What the exercise asks =
Your answer must be the exact lines below, starting with the line with "2. A help window" and going on through the line with "434 | 4% | 36%", both included, with no pictures.

Data supplied =
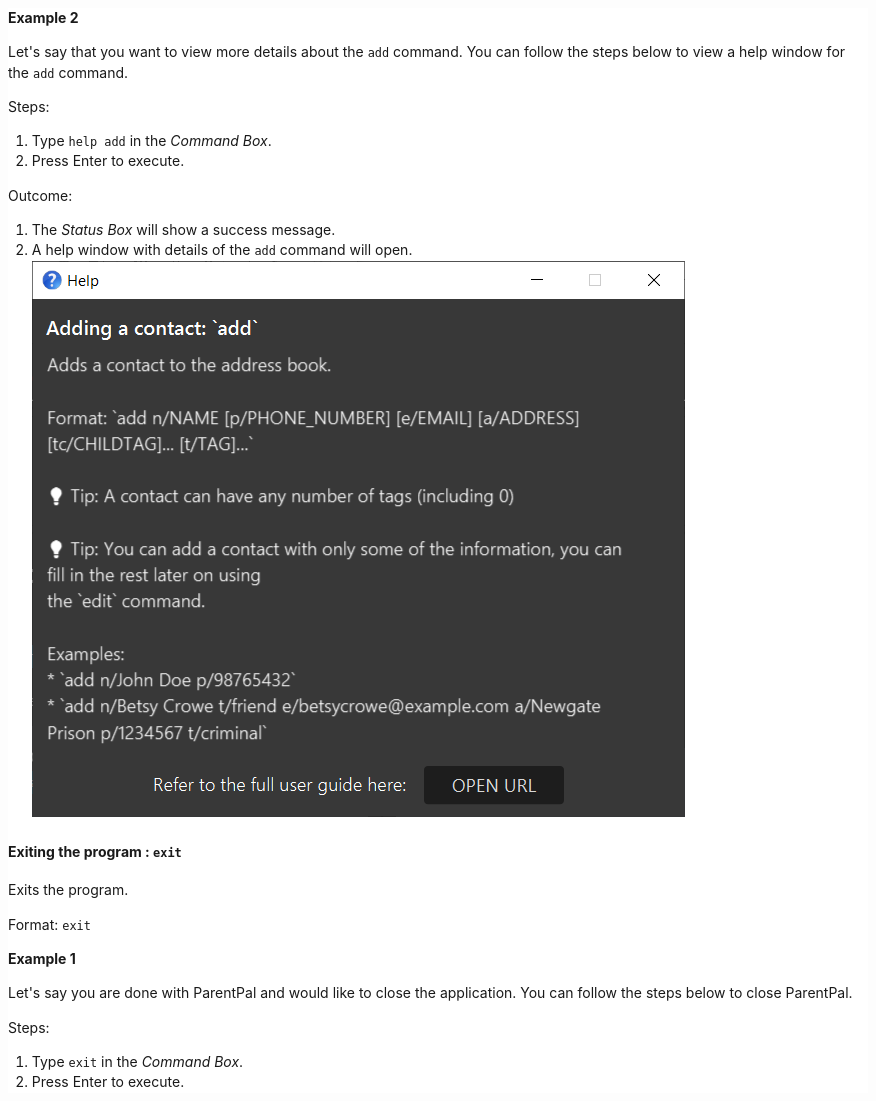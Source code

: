 **Example 2**

Let's say that you want to view more details about the `add` command.
You can follow the steps below to view a help window for the `add` command.

Steps:
1. Type `help add` in the *Command Box*.
2. Press Enter to execute.

Outcome:
1. The *Status Box* will show a success message.
2. A help window with details of the `add` command will open.
![help_2](images/help_2.png)

#### Exiting the program : **`exit`**

Exits the program.

Format: `exit`

**Example 1**

Let's say you are done with ParentPal and would like to close the application.
You can follow the steps below to close ParentPal.

Steps:
1. Type `exit` in the *Command Box*.
2. Press Enter to execute.
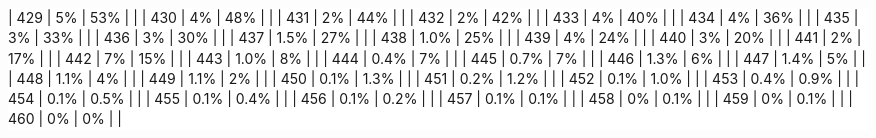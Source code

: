 | 429 | 5% | 53% |  |
| 430 | 4% | 48% |  |
| 431 | 2% | 44% |  |
| 432 | 2% | 42% |  |
| 433 | 4% | 40% |  |
| 434 | 4% | 36% |  |
| 435 | 3% | 33% |  |
| 436 | 3% | 30% |  |
| 437 | 1.5% | 27% |  |
| 438 | 1.0% | 25% |  |
| 439 | 4% | 24% |  |
| 440 | 3% | 20% |  |
| 441 | 2% | 17% |  |
| 442 | 7% | 15% |  |
| 443 | 1.0% | 8% |  |
| 444 | 0.4% | 7% |  |
| 445 | 0.7% | 7% |  |
| 446 | 1.3% | 6% |  |
| 447 | 1.4% | 5% |  |
| 448 | 1.1% | 4% |  |
| 449 | 1.1% | 2% |  |
| 450 | 0.1% | 1.3% |  |
| 451 | 0.2% | 1.2% |  |
| 452 | 0.1% | 1.0% |  |
| 453 | 0.4% | 0.9% |  |
| 454 | 0.1% | 0.5% |  |
| 455 | 0.1% | 0.4% |  |
| 456 | 0.1% | 0.2% |  |
| 457 | 0.1% | 0.1% |  |
| 458 | 0% | 0.1% |  |
| 459 | 0% | 0.1% |  |
| 460 | 0% | 0% |  |
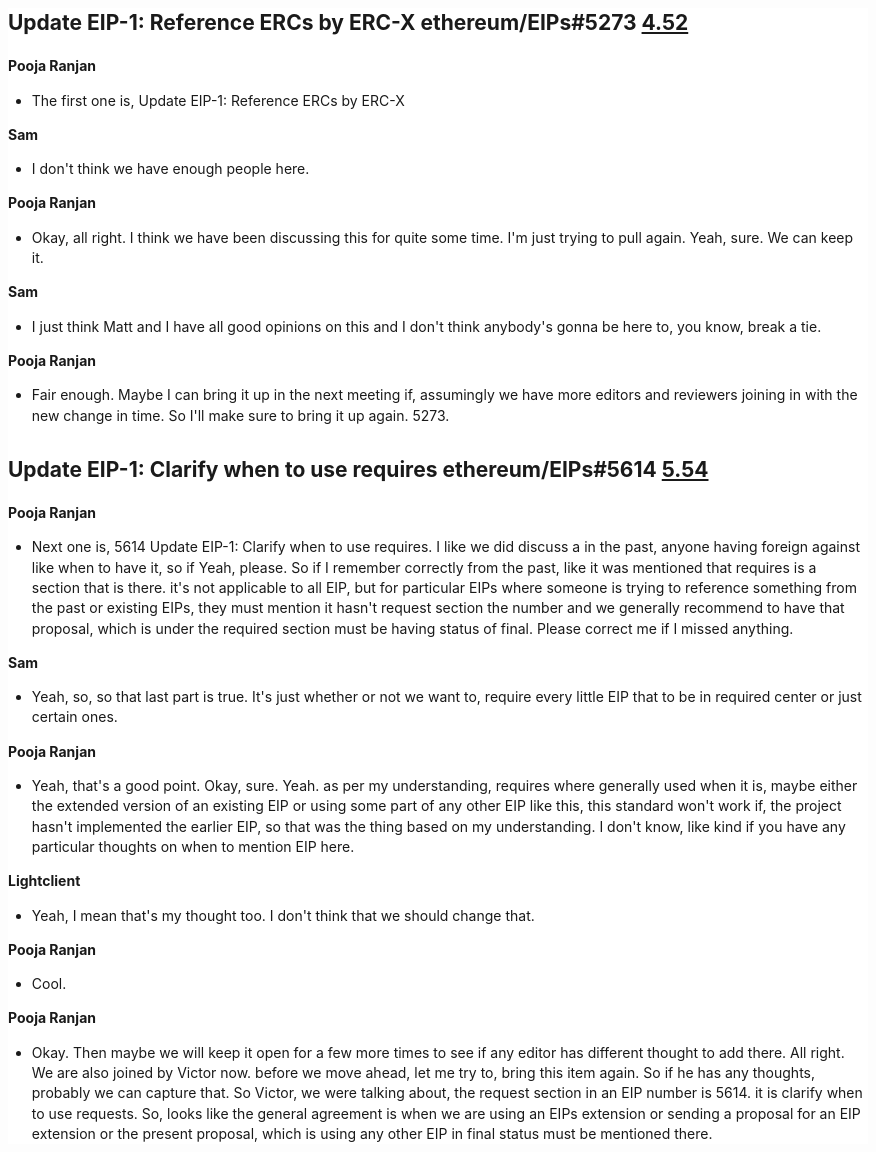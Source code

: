 ##  Update EIP-1: Reference ERCs by ERC-X ethereum/EIPs#5273 [4.52](https://youtu.be/tMe14UC5DkA?t=294)
**Pooja Ranjan**
* The first one is, Update EIP-1: Reference ERCs by ERC-X 

**Sam**
* I don't think we have enough people here. 

**Pooja Ranjan**
* Okay, all right. I think we have been discussing this for quite some time. I'm just trying to pull again. Yeah, sure. We can keep it. 

**Sam**
* I just think Matt and I have all good opinions on this and I don't think anybody's gonna be here to, you know, break a tie. 

**Pooja Ranjan**
* Fair enough. Maybe I can bring it up in the next meeting if, assumingly we have more editors and reviewers joining in with the new change in time. So I'll make sure to bring it up again. 5273. 

## Update EIP-1: Clarify when to use requires ethereum/EIPs#5614 [5.54](https://youtu.be/tMe14UC5DkA?t=345)
**Pooja Ranjan**
* Next one is, 5614 Update EIP-1: Clarify when to use requires. I like we did discuss a in the past, anyone having foreign against like when to have it, so if Yeah, please. So if I remember correctly from the past, like it was mentioned that requires is a section that is there. it's not applicable to all EIP, but for particular EIPs where someone is trying to reference something from the past or existing EIPs, they must mention it hasn't request section the number and we generally recommend to have that proposal, which is under the required section must be having status of final. Please correct me if I missed anything. 

**Sam**
* Yeah, so, so that last part is true. It's just whether or not we want to, require every little EIP that  to be in required center or just certain ones. 

**Pooja Ranjan**
* Yeah, that's a good point. Okay, sure. Yeah. as per my understanding, requires where generally used when it is, maybe either the extended version of an existing EIP or using some part of any other EIP like this, this standard won't work if, the project hasn't implemented the earlier EIP, so that was the thing based on my understanding. I don't know, like kind if you have any particular thoughts on when to mention EIP here. 

**Lightclient**
* Yeah, I mean that's my thought too. I don't think that we should change that. 

**Pooja Ranjan**
* Cool. 

**Pooja Ranjan**
* Okay. Then maybe we will keep it open for a few more times to see if any editor has different thought to add there. All right. We are also joined by Victor now. before we move ahead, let me try to, bring this item again. So if he has any thoughts, probably we can capture that. So Victor, we were talking about, the request section in an EIP number is 5614. it is clarify when to use requests. So, looks like the general agreement is when we are using an EIPs extension or sending a proposal for an EIP extension or the present proposal, which is using any other EIP in final status must be mentioned there. 
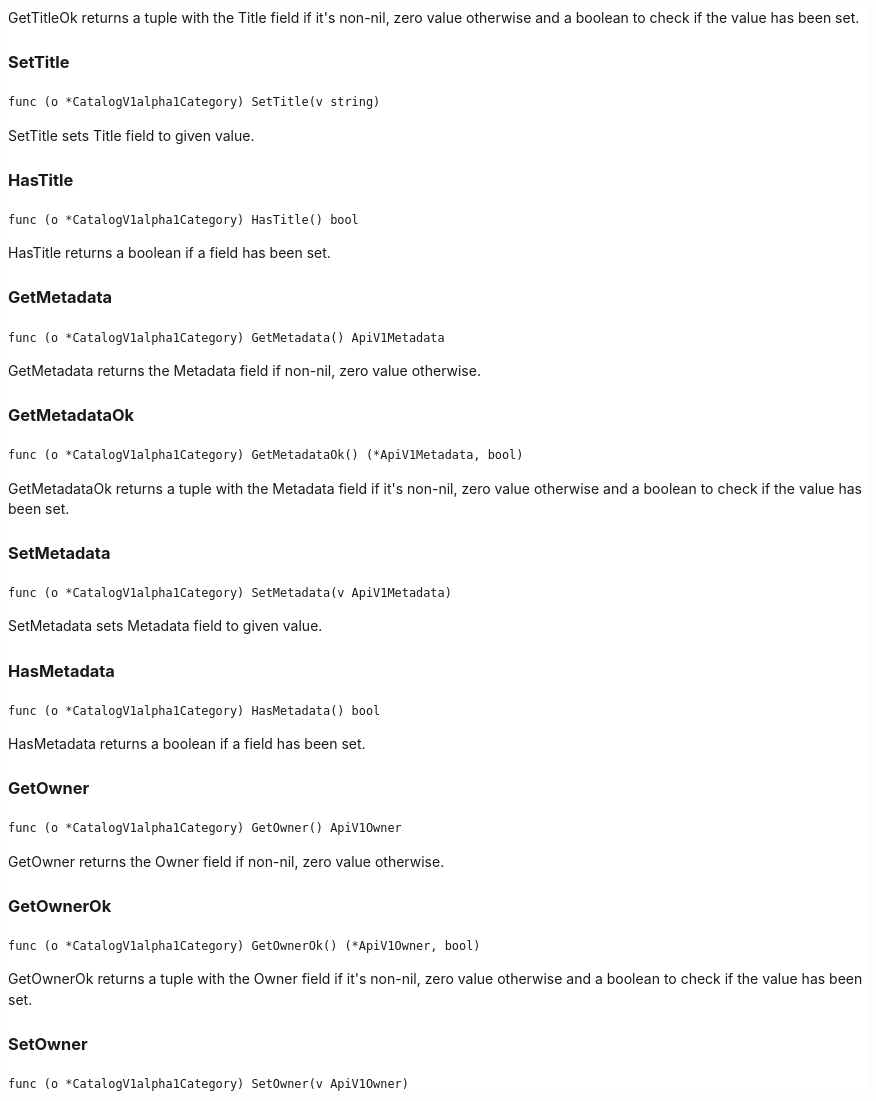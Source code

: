 GetTitleOk returns a tuple with the Title field if it's non-nil, zero value otherwise
and a boolean to check if the value has been set.

### SetTitle

`func (o *CatalogV1alpha1Category) SetTitle(v string)`

SetTitle sets Title field to given value.

### HasTitle

`func (o *CatalogV1alpha1Category) HasTitle() bool`

HasTitle returns a boolean if a field has been set.

### GetMetadata

`func (o *CatalogV1alpha1Category) GetMetadata() ApiV1Metadata`

GetMetadata returns the Metadata field if non-nil, zero value otherwise.

### GetMetadataOk

`func (o *CatalogV1alpha1Category) GetMetadataOk() (*ApiV1Metadata, bool)`

GetMetadataOk returns a tuple with the Metadata field if it's non-nil, zero value otherwise
and a boolean to check if the value has been set.

### SetMetadata

`func (o *CatalogV1alpha1Category) SetMetadata(v ApiV1Metadata)`

SetMetadata sets Metadata field to given value.

### HasMetadata

`func (o *CatalogV1alpha1Category) HasMetadata() bool`

HasMetadata returns a boolean if a field has been set.

### GetOwner

`func (o *CatalogV1alpha1Category) GetOwner() ApiV1Owner`

GetOwner returns the Owner field if non-nil, zero value otherwise.

### GetOwnerOk

`func (o *CatalogV1alpha1Category) GetOwnerOk() (*ApiV1Owner, bool)`

GetOwnerOk returns a tuple with the Owner field if it's non-nil, zero value otherwise
and a boolean to check if the value has been set.

### SetOwner

`func (o *CatalogV1alpha1Category) SetOwner(v ApiV1Owner)`
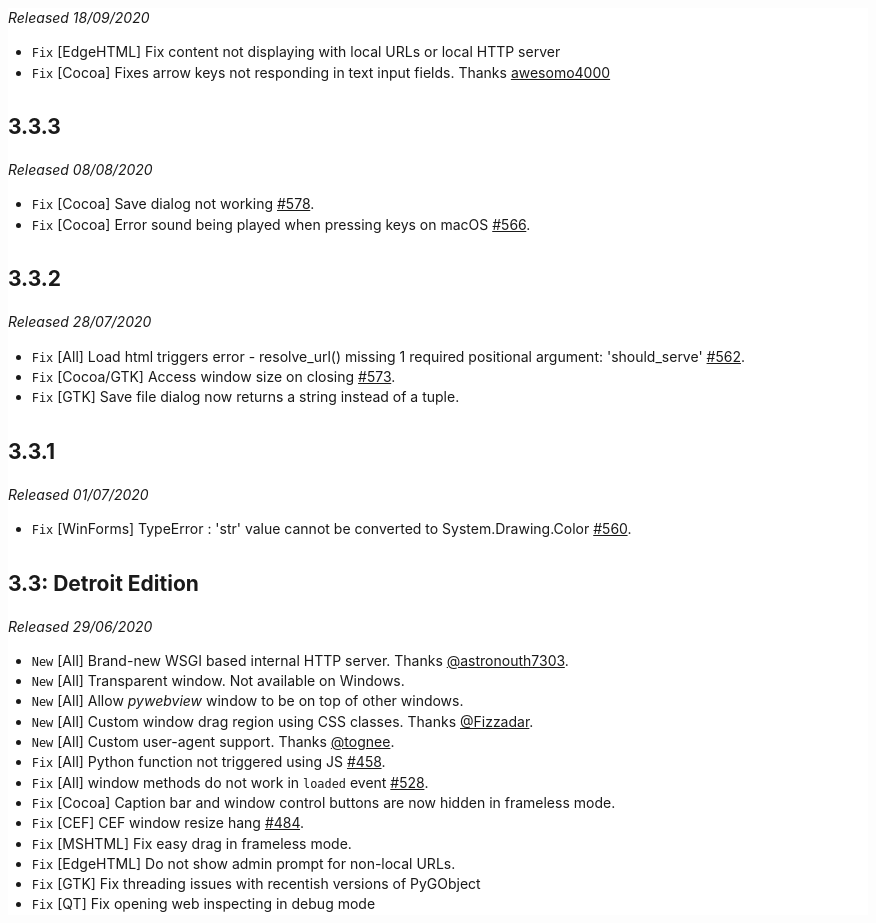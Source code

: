 _Released 18/09/2020_

- `Fix` [EdgeHTML] Fix content not displaying with local URLs or local HTTP server
- `Fix` [Cocoa] Fixes arrow keys not responding in text input fields. Thanks [awesomo4000](https://github.com/awesomo4000)

## 3.3.3

_Released 08/08/2020_

- `Fix` [Cocoa] Save dialog not working [#578](https://github.com/r0x0r/pywebview/issues/578).
- `Fix` [Cocoa] Error sound being played when pressing keys on macOS [#566](https://github.com/r0x0r/pywebview/issues/566).

## 3.3.2

_Released 28/07/2020_

- `Fix` [All] Load html triggers error - resolve_url() missing 1 required positional argument: 'should_serve' [#562](https://github.com/r0x0r/pywebview/issues/562).
- `Fix` [Cocoa/GTK] Access window size on closing [#573](https://github.com/r0x0r/pywebview/issues/573).
- `Fix` [GTK] Save file dialog now returns a string instead of a tuple.

## 3.3.1

_Released 01/07/2020_

- `Fix` [WinForms] TypeError : 'str' value cannot be converted to System.Drawing.Color [#560](https://github.com/r0x0r/pywebview/issues/560).


## 3.3: Detroit Edition

_Released 29/06/2020_

- `New` [All] Brand-new WSGI based internal HTTP server. Thanks [@astronouth7303](https://github.com/astronouth7303).
- `New` [All] Transparent window. Not available on Windows.
- `New` [All] Allow _pywebview_ window to be on top of other windows.
- `New` [All] Custom window drag region using CSS classes. Thanks [@Fizzadar](https://github.com/Fizzadar).
- `New` [All] Custom user-agent support. Thanks [@tognee](https://github.com/tognee).
- `Fix` [All] Python function not triggered using JS [#458](https://github.com/r0x0r/pywebview/issues/458).
- `Fix` [All] window methods do not work in `loaded` event [#528](https://github.com/r0x0r/pywebview/issues/528).
- `Fix` [Cocoa] Caption bar and window control buttons are now hidden in frameless mode.
- `Fix` [CEF] CEF window resize hang [#484](https://github.com/r0x0r/pywebview/issues/484).
- `Fix` [MSHTML] Fix easy drag in frameless mode.
- `Fix` [EdgeHTML] Do not show admin prompt for non-local URLs.
- `Fix` [GTK] Fix threading issues with recentish versions of PyGObject
- `Fix` [QT] Fix opening web inspecting in debug mode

Your response =
2. A help window with details of the `add` command will open.
![help_2](images/help_2.png)

#### Exiting the program : **`exit`**

Exits the program.

Format: `exit`

**Example 1**

Let's say you are done with ParentPal and would like to close the application.
You can follow the steps below to close ParentPal.

Steps:
1. Type `exit` in the *Command Box*.
2. Press Enter to execute.
Source code

: | 429 | 5% | 53% |  |
| 430 | 4% | 48% |  |
| 431 | 2% | 44% |  |
| 432 | 2% | 42% |  |
| 433 | 4% | 40% |  |
| 434 | 4% | 36% |  |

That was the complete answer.